ASSIGNMENT: Return each record verbatim, images excluded.

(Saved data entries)
-------
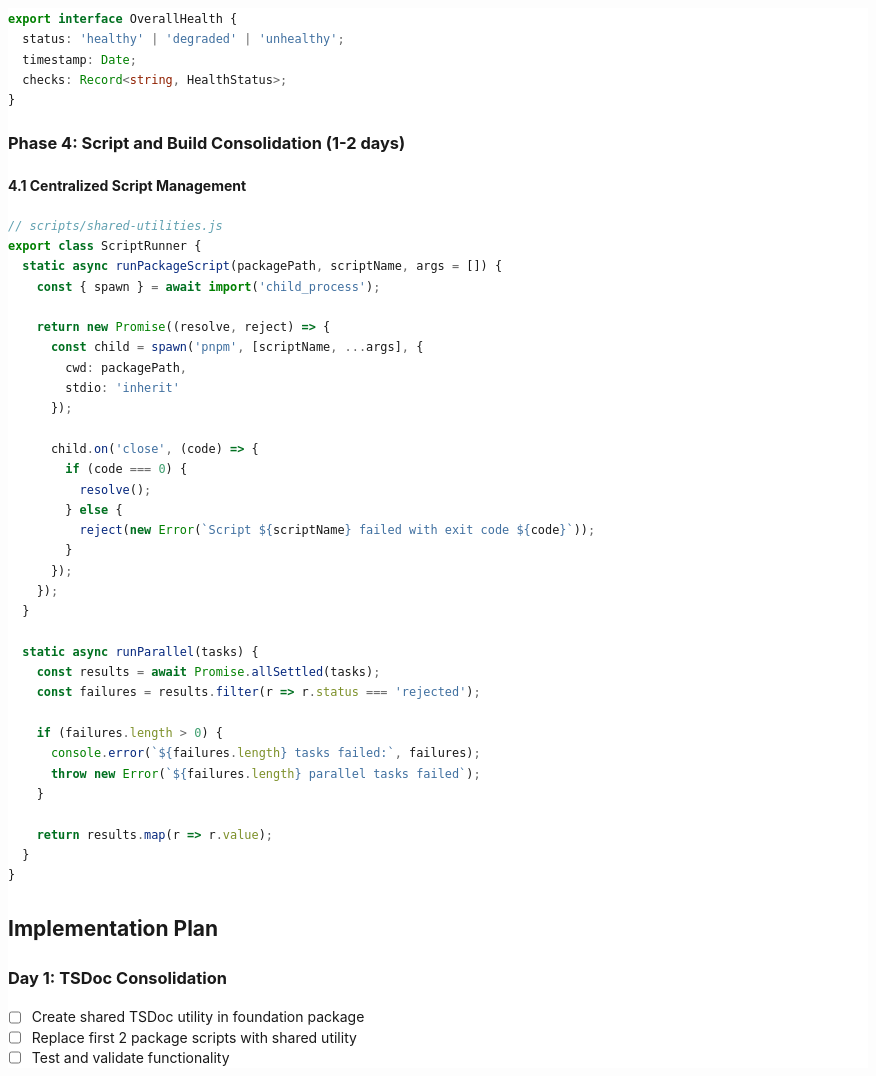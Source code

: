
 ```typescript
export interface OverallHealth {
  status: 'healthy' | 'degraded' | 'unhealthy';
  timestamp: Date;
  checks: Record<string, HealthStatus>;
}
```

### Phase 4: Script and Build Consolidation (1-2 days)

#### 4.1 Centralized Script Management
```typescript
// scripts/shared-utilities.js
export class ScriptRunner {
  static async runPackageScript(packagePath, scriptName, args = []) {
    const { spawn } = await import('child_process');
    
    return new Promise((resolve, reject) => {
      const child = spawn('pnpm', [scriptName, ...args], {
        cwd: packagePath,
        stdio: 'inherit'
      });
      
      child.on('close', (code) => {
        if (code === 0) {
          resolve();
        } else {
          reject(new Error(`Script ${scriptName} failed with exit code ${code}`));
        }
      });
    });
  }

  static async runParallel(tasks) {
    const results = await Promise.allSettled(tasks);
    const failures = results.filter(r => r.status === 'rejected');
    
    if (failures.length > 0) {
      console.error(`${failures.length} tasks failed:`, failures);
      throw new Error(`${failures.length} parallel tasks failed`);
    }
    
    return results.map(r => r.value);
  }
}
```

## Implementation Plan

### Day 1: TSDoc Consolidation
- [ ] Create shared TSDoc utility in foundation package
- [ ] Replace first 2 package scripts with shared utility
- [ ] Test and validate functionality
-------
SOLUTION BELOW:
Source code

:
 ```typescript
export interface OverallHealth {
  status: 'healthy' | 'degraded' | 'unhealthy';
  timestamp: Date;
  checks: Record<string, HealthStatus>;
}
```

### Phase 4: Script and Build Consolidation (1-2 days)

#### 4.1 Centralized Script Management
```typescript
// scripts/shared-utilities.js
export class ScriptRunner {
  static async runPackageScript(packagePath, scriptName, args = []) {
    const { spawn } = await import('child_process');
    
    return new Promise((resolve, reject) => {
      const child = spawn('pnpm', [scriptName, ...args], {
        cwd: packagePath,
        stdio: 'inherit'
      });
      
      child.on('close', (code) => {
        if (code === 0) {
          resolve();
        } else {
          reject(new Error(`Script ${scriptName} failed with exit code ${code}`));
        }
      });
    });
  }

  static async runParallel(tasks) {
    const results = await Promise.allSettled(tasks);
    const failures = results.filter(r => r.status === 'rejected');
    
    if (failures.length > 0) {
      console.error(`${failures.length} tasks failed:`, failures);
      throw new Error(`${failures.length} parallel tasks failed`);
    }
    
    return results.map(r => r.value);
  }
}
```

## Implementation Plan

### Day 1: TSDoc Consolidation
- [ ] Create shared TSDoc utility in foundation package
- [ ] Replace first 2 package scripts with shared utility
- [ ] Test and validate functionality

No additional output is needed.